START Data for analysis

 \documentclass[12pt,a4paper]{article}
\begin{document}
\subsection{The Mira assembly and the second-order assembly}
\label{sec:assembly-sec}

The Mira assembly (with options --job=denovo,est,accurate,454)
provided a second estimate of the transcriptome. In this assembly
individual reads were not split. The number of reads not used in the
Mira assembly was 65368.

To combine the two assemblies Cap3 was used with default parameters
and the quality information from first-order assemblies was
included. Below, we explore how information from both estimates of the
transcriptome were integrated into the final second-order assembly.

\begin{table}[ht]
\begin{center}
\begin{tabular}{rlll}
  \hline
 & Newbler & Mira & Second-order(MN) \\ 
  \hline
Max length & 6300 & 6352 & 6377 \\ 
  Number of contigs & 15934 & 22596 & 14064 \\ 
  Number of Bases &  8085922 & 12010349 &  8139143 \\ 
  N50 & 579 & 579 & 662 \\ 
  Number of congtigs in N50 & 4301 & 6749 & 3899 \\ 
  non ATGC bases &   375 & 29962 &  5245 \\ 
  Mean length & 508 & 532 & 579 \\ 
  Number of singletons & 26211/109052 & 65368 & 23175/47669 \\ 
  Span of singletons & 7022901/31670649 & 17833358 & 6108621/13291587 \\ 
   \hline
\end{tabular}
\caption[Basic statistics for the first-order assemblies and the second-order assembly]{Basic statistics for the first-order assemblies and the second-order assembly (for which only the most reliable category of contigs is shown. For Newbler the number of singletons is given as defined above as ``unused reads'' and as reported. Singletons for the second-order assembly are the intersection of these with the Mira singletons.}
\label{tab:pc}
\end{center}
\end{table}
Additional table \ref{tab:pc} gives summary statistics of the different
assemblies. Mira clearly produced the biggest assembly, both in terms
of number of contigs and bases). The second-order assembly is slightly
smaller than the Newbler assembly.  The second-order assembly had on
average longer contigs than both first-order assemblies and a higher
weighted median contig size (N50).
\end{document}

END Data for analysis

→ Problem description:
Within the entries above, find each line where "first" appears; copy every one.

→ Task solution:
and the quality information from first-order assemblies was
\caption[Basic statistics for the first-order assemblies and the second-order assembly]{Basic statistics for the first-order assemblies and the second-order assembly (for which only the most reliable category of contigs is shown. For Newbler the number of singletons is given as defined above as ``unused reads'' and as reported. Singletons for the second-order assembly are the intersection of these with the Mira singletons.}
average longer contigs than both first-order assemblies and a higher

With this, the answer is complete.